An audit improves the security of a product, specifically the “non-repudiation” aspect in threat-models (risks are reduced when threat-agents cannot deny they did malicious activity). Zabbix 5.0 already had audit functionality, which received a major rewrite in 6.0 and several updates since then. In this blog post, we will go through them and get an overall picture of what has changed (and why).
The server side work on 6.0 was mostly done and further improved in 7.0. Front-end work is still ongoing (due to a larger scope). The main goal of a Zabbix audit is to track all configuration and settings changes – who, when, and what. This is an enterprise-level requirement, but non-enterprise users can also benefit.
Table of Contents
The situation before Zabbix 6.0
When a host or template is added, only its name is recorded, without info about items, triggers, tags, etc. The linking of the template on the host is not audited. Everything on the screen is an audit done by the front-end, except the script execution. Zabbix Server itself actually does a lot of configuration changes, including adding and updating hosts and updating items (during LLD or when linking templates during auto-registration or network discovery), but there is no audit for that at all. There are also non-configuration changes (events) we want to audit, including:
- Script execution (already audited in 5.0):
- Reloading passive proxy config data (ZBXNEXT-1580), added in 6.2:
- HA node status change (ZBXNEXT-6923), added in 6.0, history push API requests, and sending data to Zabbix server via API (ZBXNEXT-8541), added in 7.0:
Audit overview
Most Zabbix server audit logic is in:
a) Linking of templates (as a result of auto-registration or network discovery) with updates to:
- Hosts
- Items
- Triggers
- Graphs
- Discovery Rules (and prototypes of everything above)
- Web Scenarios
b) LLD, with the following entities created from prototypes:
- Hosts
- Items
- Triggers
- Graphs
New audit goals
In addition to the main functional requirement to “track all configuration and settings changes,” there are additional requirements aimed at making all audits faster and easier to manage:
- All audits are now stored in a single table (Simpler and faster SQL queries)

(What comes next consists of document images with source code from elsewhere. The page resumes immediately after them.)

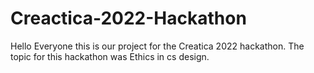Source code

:# Creactica-2022-Hackathon
Hello Everyone this is our project for the Creatica 2022 hackathon. The topic for this hackathon was Ethics in cs design. 
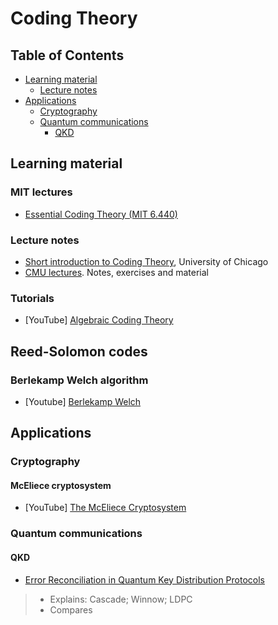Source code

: # Coding Theory

## Table of Contents


* [Learning material](#learning-material)
	* [Lecture notes](#lecture-notes)
* [Applications](#applications)
	* [Cryptography](#cryptography)
	* [Quantum communications](#quantum-communications)
		* [QKD](#qkd)
	


## Learning material

### MIT lectures

- [Essential Coding Theory (MIT 6.440)](http://courses.csail.mit.edu/6.440/spring08/index.html)

### Lecture notes

- [Short introduction to Coding Theory](https://math.uchicago.edu/~may/VIGRE/VIGRE2008/REUPapers/Biswas.pdf), University of Chicago
- [CMU lectures](https://www.cs.cmu.edu/~venkatg/teaching/codingtheory/). Notes, exercises and material

### Tutorials

- [YouTube] [Algebraic Coding Theory](https://www.youtube.com/playlist?list=PLkvhuSoxwjI_UudECvFYArvG0cLbFlzSr)

## Reed-Solomon codes

### Berlekamp Welch algorithm

- [Youtube] [Berlekamp Welch](https://www.youtube.com/watch?v=0WfAGR-vVwk)

## Applications

### Cryptography

#### McEliece cryptosystem

- [YouTube] [The McEliece Cryptosystem](https://www.youtube.com/watch?v=fLwMvbfr76g&list=PLkvhuSoxwjI_UudECvFYArvG0cLbFlzSr&index=10)

### Quantum communications

#### QKD

- [Error Reconciliation in Quantum Key Distribution Protocols](https://link.springer.com/content/pdf/10.1007/978-3-030-47361-7_11.pdf)
>- Explains: Cascade; Winnow; LDPC
>- Compares 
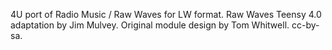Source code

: 4U port of Radio Music / Raw Waves for LW format.
Raw Waves Teensy 4.0 adaptation by Jim Mulvey.
Original module design by Tom Whitwell. cc-by-sa.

- Bulk SQL inserts and efficient ids generation
- The audit of a particular entity stays longer than this entity. If an entity – (host or user) is deleted – the audit for it stays
- The audit has an independent housekeeping schedule
- It is still possible to disable the audit
CUID
Zabbix uses an ids table to generate ids:
When something (items, triggers etc.) needs to be generated, the related row in the ids table gets locked. This represents a problem for generating audit rows, because an audit can be generated independently by the server and front-end:
So, we could end up in a situation where a user cannot create an item because the server is holding a lock on the ids table while generating thousands of new LLD items. That is why a new method for generating ID was used for audits:
Thanks to it, the front-end and server can independently generate ids for audit entries without locks. The chance of collision is astronomically low.
System user
When it is not clear under which user an audit entry needs to be generated, it is recorded under “System user.” Most of the audits done by Server are done under “System user.” One exception is “script execution,”” since it is clear which user clicked on the script execution button. However, under which user should the server record audit entries when new items are generated during LLD? We could track down which user created the LLD rule, but what if the LLD rule was then modified by another user? For such cases, “System user” is used.
RecordSetID
From the spec: “To have the ability to recognize that some set of audit log records was created during the processing of a separate operation, a new column “Recordset ID” for audit log records will be provided. Each audit log record of the separate operation will have the same recordset ID. The recordset ID will be generated using the CUID algorithm.”
We can see that 2 graphs were created in a single operation (e.g. during the linking of one template with 2 graphs).
Audit details
A new audit contains much more information on what was changed with new details:
Upgrade patch
Warning! Old auditlog, and auditlog_details tables are removed during the upgrade patch to 6.0. A new auditlog table is created, and the schema is updated.
- auditid is now CUID
- userid can be NULL (no more foreign reference on users table)
- username is added
- resource_cuid is added(alternative to resource, only for HA)
- recordsetid is added
- note and other auditlog_details table data now is in details (JSON)
BulkSQL
It is much more efficient to execute SQL queries in bulk. Zabbix already relies on bulk SQL queries:
Inserting and/or updating thousands of new items in one query is much faster than running thousands of individual queries. There are many reasons why this is the case, but the most basic answer is that DBs are designed this way. For example, a large single query in PostgreSQL needs to start the planner/optimizer once, and then it would be able to properly analyze this large query and create an efficient execution plan. When running thousands of separate queries, the planner/optimizer needs to be started for each query, and every time it would analyze the small query and decide there is not much it can do. When a server is doing some configuration changes, like LLD or templates linking during auto-registration or network discovery, it will insert/update/delete items/triggers and also auditlog entries in one large query.
Performance impact
Quick performance tests showed that the audit slows the server at most by 4-5%. The larger the setup, the smaller the impact will be.
Storage impact and administration
Zabbix audits can generate a lot of data. If your setup generates a lot of configuration, audits can eventually overrun the storage space. In this case, there are several audit configurations that could be helpful.
First of all, an audit can be disabled for all Zabbix, including the front-end:
Disabling audit is not advised, however – this option exists mostly as a possible workaround. Audit is enabled by default and Zabbix is developed and tested with audit enabled.
Log system actions button:
Disables audit done by Zabbix server during auto-registration, network discover, and LLD. On some systems, these can generate a lot of configurations and audits, for example when LLD discovers hundreds of new devices every minute.
This could help reduce the storage impact while preserving all other audit functionality.
Housekeeping schedule:
If a host, trigger, or graph is deleted (by housekeeper or manually), the audit generated for it stays (as it exists in a separate table).
A Zabbix audit has its own independent housekeeping schedule, and it can be adjusted to suit your environment.